─── Data supplied ───

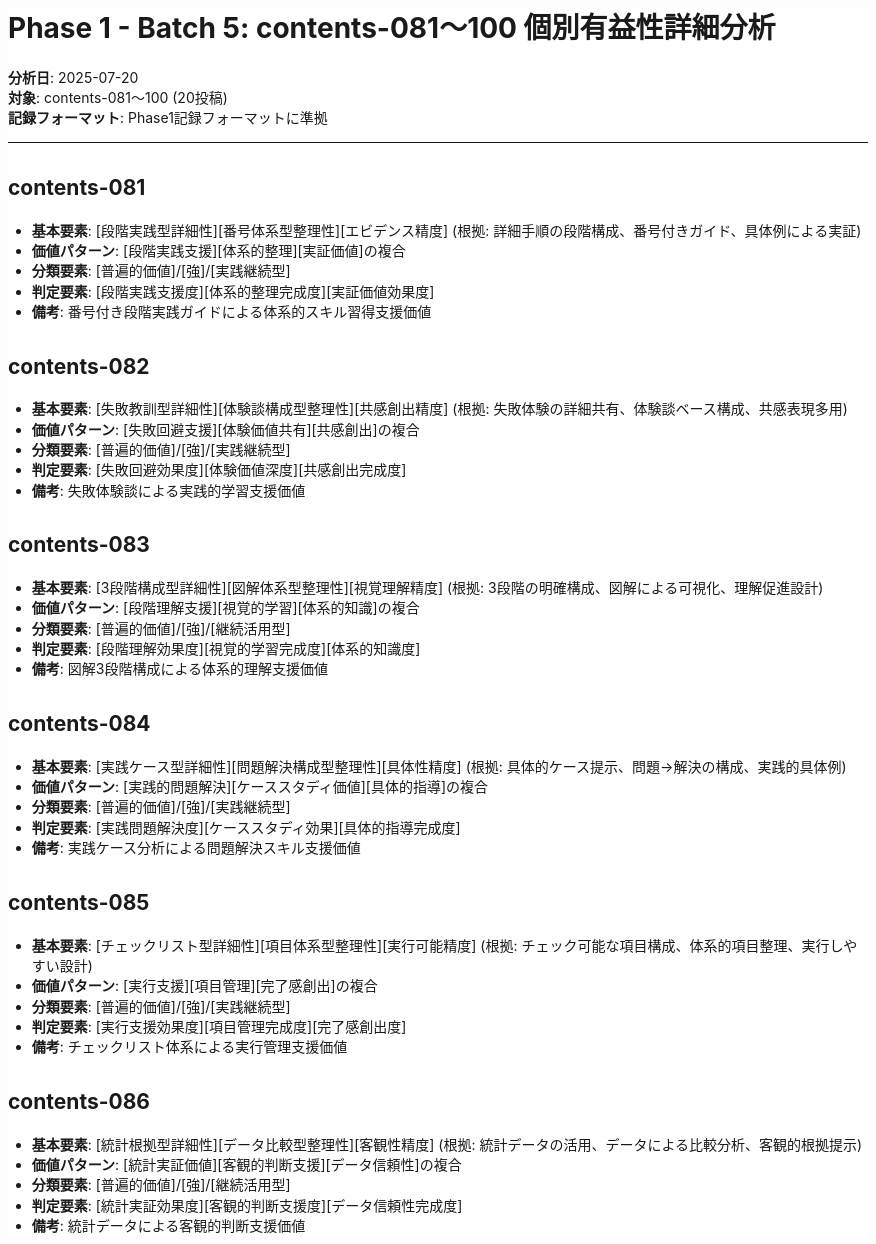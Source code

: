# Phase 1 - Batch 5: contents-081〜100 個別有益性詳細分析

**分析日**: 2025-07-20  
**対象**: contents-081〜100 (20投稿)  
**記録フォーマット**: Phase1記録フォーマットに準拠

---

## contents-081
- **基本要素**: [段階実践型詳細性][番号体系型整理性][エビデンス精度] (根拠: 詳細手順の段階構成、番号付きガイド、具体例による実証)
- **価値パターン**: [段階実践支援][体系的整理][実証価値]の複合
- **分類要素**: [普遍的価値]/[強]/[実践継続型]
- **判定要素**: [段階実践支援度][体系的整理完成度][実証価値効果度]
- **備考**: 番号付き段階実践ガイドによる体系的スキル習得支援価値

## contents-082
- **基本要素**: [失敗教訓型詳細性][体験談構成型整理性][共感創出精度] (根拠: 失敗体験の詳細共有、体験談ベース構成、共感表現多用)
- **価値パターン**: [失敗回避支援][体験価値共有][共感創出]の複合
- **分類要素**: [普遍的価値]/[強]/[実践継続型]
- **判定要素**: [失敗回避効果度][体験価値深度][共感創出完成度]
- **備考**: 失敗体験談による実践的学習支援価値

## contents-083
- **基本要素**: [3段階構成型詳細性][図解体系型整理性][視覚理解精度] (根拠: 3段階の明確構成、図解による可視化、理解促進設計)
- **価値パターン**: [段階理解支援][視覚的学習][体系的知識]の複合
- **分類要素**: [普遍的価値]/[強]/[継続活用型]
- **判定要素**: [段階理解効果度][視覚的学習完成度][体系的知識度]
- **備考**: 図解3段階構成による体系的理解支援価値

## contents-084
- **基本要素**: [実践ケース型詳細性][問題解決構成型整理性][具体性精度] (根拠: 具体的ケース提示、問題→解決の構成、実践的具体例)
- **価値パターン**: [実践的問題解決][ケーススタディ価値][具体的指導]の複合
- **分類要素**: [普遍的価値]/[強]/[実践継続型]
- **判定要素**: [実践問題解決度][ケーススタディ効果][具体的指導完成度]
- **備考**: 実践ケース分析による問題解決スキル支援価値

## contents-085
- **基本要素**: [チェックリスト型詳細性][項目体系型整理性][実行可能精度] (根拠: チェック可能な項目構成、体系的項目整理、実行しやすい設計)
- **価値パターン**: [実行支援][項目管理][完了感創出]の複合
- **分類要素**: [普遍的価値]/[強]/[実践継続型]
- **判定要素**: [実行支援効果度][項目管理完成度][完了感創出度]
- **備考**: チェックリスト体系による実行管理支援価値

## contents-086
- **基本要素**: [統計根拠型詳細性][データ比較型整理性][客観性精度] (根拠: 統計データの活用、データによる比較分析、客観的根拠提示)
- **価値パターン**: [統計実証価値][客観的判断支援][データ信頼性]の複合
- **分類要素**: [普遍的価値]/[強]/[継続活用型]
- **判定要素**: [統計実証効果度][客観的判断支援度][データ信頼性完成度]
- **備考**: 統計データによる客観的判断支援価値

───
─── Data supplied ───

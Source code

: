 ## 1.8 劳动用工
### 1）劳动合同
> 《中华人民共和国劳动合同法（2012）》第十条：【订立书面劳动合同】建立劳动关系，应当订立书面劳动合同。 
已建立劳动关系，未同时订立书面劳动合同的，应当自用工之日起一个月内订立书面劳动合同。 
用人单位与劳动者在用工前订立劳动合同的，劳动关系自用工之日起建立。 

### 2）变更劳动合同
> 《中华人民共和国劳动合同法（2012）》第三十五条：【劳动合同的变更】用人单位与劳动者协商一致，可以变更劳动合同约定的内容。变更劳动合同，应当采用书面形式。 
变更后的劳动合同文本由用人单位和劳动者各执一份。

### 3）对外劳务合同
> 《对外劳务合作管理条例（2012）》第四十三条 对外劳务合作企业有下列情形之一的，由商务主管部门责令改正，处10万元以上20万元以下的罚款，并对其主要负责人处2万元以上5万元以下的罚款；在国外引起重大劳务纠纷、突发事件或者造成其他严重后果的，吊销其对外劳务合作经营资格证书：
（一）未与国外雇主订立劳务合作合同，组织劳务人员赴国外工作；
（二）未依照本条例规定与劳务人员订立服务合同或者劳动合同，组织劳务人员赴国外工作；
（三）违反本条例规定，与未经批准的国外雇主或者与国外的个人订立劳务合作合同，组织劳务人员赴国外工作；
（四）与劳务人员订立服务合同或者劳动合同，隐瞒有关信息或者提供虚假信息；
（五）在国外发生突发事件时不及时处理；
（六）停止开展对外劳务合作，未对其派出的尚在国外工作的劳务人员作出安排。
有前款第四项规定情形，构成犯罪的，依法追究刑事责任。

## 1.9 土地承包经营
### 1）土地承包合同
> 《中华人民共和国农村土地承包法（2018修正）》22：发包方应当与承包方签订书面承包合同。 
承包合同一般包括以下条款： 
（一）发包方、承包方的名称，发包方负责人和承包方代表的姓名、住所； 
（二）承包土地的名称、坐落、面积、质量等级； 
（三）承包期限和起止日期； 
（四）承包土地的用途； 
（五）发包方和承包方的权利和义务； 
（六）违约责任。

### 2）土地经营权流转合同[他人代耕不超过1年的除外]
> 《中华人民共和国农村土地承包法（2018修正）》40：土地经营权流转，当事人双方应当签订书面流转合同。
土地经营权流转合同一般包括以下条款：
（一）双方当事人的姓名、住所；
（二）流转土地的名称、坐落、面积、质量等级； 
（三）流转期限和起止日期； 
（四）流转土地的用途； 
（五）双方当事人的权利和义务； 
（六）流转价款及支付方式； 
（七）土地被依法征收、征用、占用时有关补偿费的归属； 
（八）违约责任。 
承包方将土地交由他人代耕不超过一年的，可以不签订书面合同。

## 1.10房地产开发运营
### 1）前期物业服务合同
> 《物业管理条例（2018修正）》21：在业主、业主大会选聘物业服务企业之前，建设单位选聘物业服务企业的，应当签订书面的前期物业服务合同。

───
─── Data supplied ───

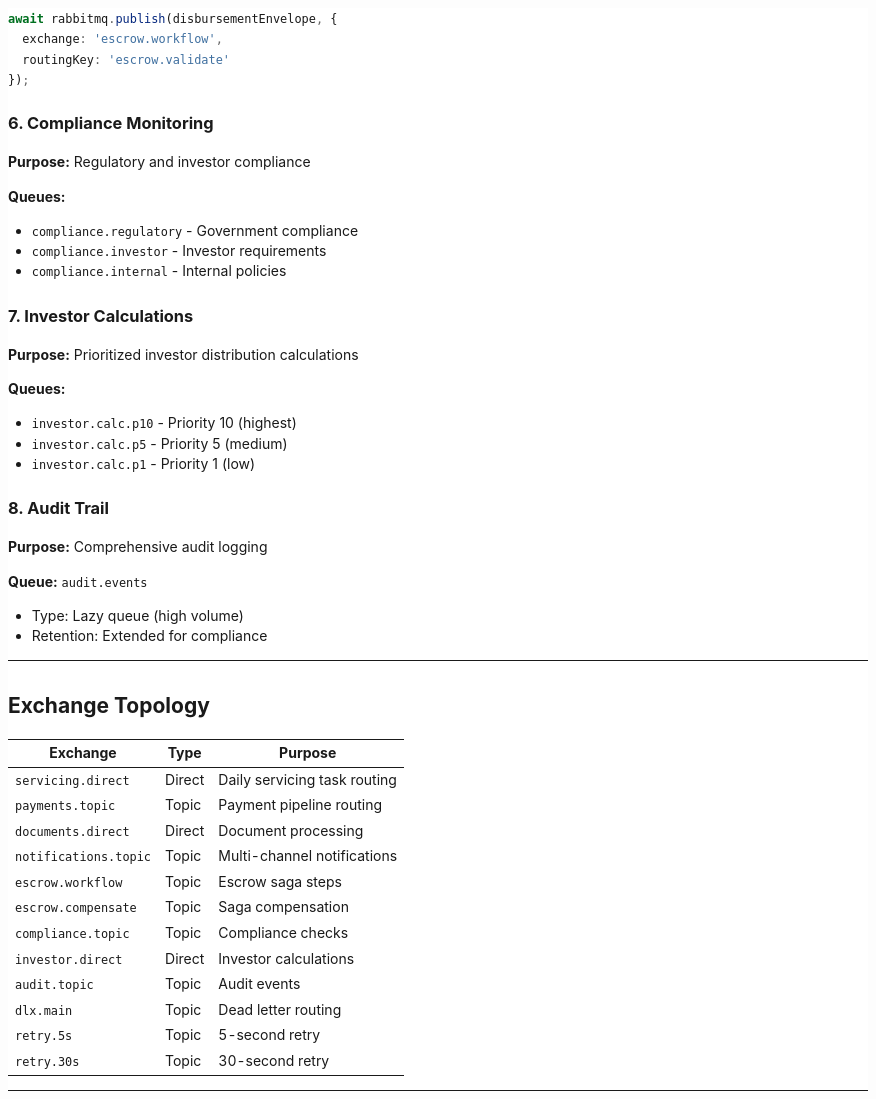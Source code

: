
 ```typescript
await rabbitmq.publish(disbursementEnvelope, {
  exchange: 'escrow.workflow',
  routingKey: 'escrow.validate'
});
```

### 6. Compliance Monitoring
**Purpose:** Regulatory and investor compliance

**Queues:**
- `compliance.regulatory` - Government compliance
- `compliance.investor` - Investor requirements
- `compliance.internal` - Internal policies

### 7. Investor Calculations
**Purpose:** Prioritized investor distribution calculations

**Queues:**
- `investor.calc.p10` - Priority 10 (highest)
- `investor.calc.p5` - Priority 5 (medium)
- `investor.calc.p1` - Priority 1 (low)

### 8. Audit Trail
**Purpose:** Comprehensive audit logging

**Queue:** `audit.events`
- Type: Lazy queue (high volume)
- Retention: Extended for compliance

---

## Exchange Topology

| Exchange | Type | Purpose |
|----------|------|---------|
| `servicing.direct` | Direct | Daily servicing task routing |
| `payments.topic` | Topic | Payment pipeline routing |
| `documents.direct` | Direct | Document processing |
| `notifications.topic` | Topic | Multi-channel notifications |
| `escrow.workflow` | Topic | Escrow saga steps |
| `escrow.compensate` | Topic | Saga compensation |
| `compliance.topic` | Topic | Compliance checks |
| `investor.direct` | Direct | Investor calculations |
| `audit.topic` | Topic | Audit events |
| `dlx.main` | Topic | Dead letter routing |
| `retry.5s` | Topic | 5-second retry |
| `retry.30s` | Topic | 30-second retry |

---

───

### Task description
Above are the entries. Quote exactly the lines from the one bearing "- **価値パターン**: [段階実践支援][体系的整理][実証価値]の複合" through the one bearing "- **備考**: 統計データによる客観的判断支援価値".

### Response area
- **価値パターン**: [段階実践支援][体系的整理][実証価値]の複合
- **分類要素**: [普遍的価値]/[強]/[実践継続型]
- **判定要素**: [段階実践支援度][体系的整理完成度][実証価値効果度]
- **備考**: 番号付き段階実践ガイドによる体系的スキル習得支援価値

## contents-082
- **基本要素**: [失敗教訓型詳細性][体験談構成型整理性][共感創出精度] (根拠: 失敗体験の詳細共有、体験談ベース構成、共感表現多用)
- **価値パターン**: [失敗回避支援][体験価値共有][共感創出]の複合
- **分類要素**: [普遍的価値]/[強]/[実践継続型]
- **判定要素**: [失敗回避効果度][体験価値深度][共感創出完成度]
- **備考**: 失敗体験談による実践的学習支援価値

## contents-083
- **基本要素**: [3段階構成型詳細性][図解体系型整理性][視覚理解精度] (根拠: 3段階の明確構成、図解による可視化、理解促進設計)
- **価値パターン**: [段階理解支援][視覚的学習][体系的知識]の複合
- **分類要素**: [普遍的価値]/[強]/[継続活用型]
- **判定要素**: [段階理解効果度][視覚的学習完成度][体系的知識度]
- **備考**: 図解3段階構成による体系的理解支援価値

## contents-084
- **基本要素**: [実践ケース型詳細性][問題解決構成型整理性][具体性精度] (根拠: 具体的ケース提示、問題→解決の構成、実践的具体例)
- **価値パターン**: [実践的問題解決][ケーススタディ価値][具体的指導]の複合
- **分類要素**: [普遍的価値]/[強]/[実践継続型]
- **判定要素**: [実践問題解決度][ケーススタディ効果][具体的指導完成度]
- **備考**: 実践ケース分析による問題解決スキル支援価値

## contents-085
- **基本要素**: [チェックリスト型詳細性][項目体系型整理性][実行可能精度] (根拠: チェック可能な項目構成、体系的項目整理、実行しやすい設計)
- **価値パターン**: [実行支援][項目管理][完了感創出]の複合
- **分類要素**: [普遍的価値]/[強]/[実践継続型]
- **判定要素**: [実行支援効果度][項目管理完成度][完了感創出度]
- **備考**: チェックリスト体系による実行管理支援価値

## contents-086
- **基本要素**: [統計根拠型詳細性][データ比較型整理性][客観性精度] (根拠: 統計データの活用、データによる比較分析、客観的根拠提示)
- **価値パターン**: [統計実証価値][客観的判断支援][データ信頼性]の複合
- **分類要素**: [普遍的価値]/[強]/[継続活用型]
- **判定要素**: [統計実証効果度][客観的判断支援度][データ信頼性完成度]
- **備考**: 統計データによる客観的判断支援価値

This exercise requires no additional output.